### Data provided
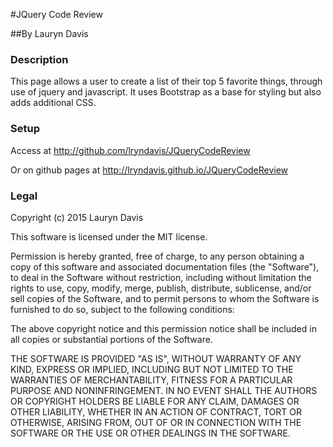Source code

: #JQuery Code Review

##By Lauryn Davis 

### Description 
This page allows a user to create a list of their top 5 favorite things, through use of jquery and javascript. It uses Bootstrap as a base for styling but also adds additional CSS. 

### Setup 
Access at http://github.com/lryndavis/JQueryCodeReview

Or on github pages at http://lryndavis.github.io/JQueryCodeReview

### Legal 

Copyright (c) 2015 Lauryn Davis

This software is licensed under the MIT license.

Permission is hereby granted, free of charge, to any person obtaining a copy of this software and associated documentation files (the "Software"), to deal in the Software without restriction, including without limitation the rights to use, copy, modify, merge, publish, distribute, sublicense, and/or sell copies of the Software, and to permit persons to whom the Software is furnished to do so, subject to the following conditions:

The above copyright notice and this permission notice shall be included in all copies or substantial portions of the Software.

THE SOFTWARE IS PROVIDED "AS IS", WITHOUT WARRANTY OF ANY KIND, EXPRESS OR IMPLIED, INCLUDING BUT NOT LIMITED TO THE WARRANTIES OF MERCHANTABILITY, FITNESS FOR A PARTICULAR PURPOSE AND NONINFRINGEMENT. IN NO EVENT SHALL THE AUTHORS OR COPYRIGHT HOLDERS BE LIABLE FOR ANY CLAIM, DAMAGES OR OTHER LIABILITY, WHETHER IN AN ACTION OF CONTRACT, TORT OR OTHERWISE, ARISING FROM, OUT OF OR IN CONNECTION WITH THE SOFTWARE OR THE USE OR OTHER DEALINGS IN THE SOFTWARE.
######
# Requirement:
Since only the text is wanted, repeat all the records above exactly and omit the pictures.

# Solution for this task:
Source code

: #JQuery Code Review

##By Lauryn Davis 

### Description 
This page allows a user to create a list of their top 5 favorite things, through use of jquery and javascript. It uses Bootstrap as a base for styling but also adds additional CSS. 

### Setup 
Access at http://github.com/lryndavis/JQueryCodeReview

Or on github pages at http://lryndavis.github.io/JQueryCodeReview

### Legal 

Copyright (c) 2015 Lauryn Davis

This software is licensed under the MIT license.

Permission is hereby granted, free of charge, to any person obtaining a copy of this software and associated documentation files (the "Software"), to deal in the Software without restriction, including without limitation the rights to use, copy, modify, merge, publish, distribute, sublicense, and/or sell copies of the Software, and to permit persons to whom the Software is furnished to do so, subject to the following conditions:

The above copyright notice and this permission notice shall be included in all copies or substantial portions of the Software.

THE SOFTWARE IS PROVIDED "AS IS", WITHOUT WARRANTY OF ANY KIND, EXPRESS OR IMPLIED, INCLUDING BUT NOT LIMITED TO THE WARRANTIES OF MERCHANTABILITY, FITNESS FOR A PARTICULAR PURPOSE AND NONINFRINGEMENT. IN NO EVENT SHALL THE AUTHORS OR COPYRIGHT HOLDERS BE LIABLE FOR ANY CLAIM, DAMAGES OR OTHER LIABILITY, WHETHER IN AN ACTION OF CONTRACT, TORT OR OTHERWISE, ARISING FROM, OUT OF OR IN CONNECTION WITH THE SOFTWARE OR THE USE OR OTHER DEALINGS IN THE SOFTWARE.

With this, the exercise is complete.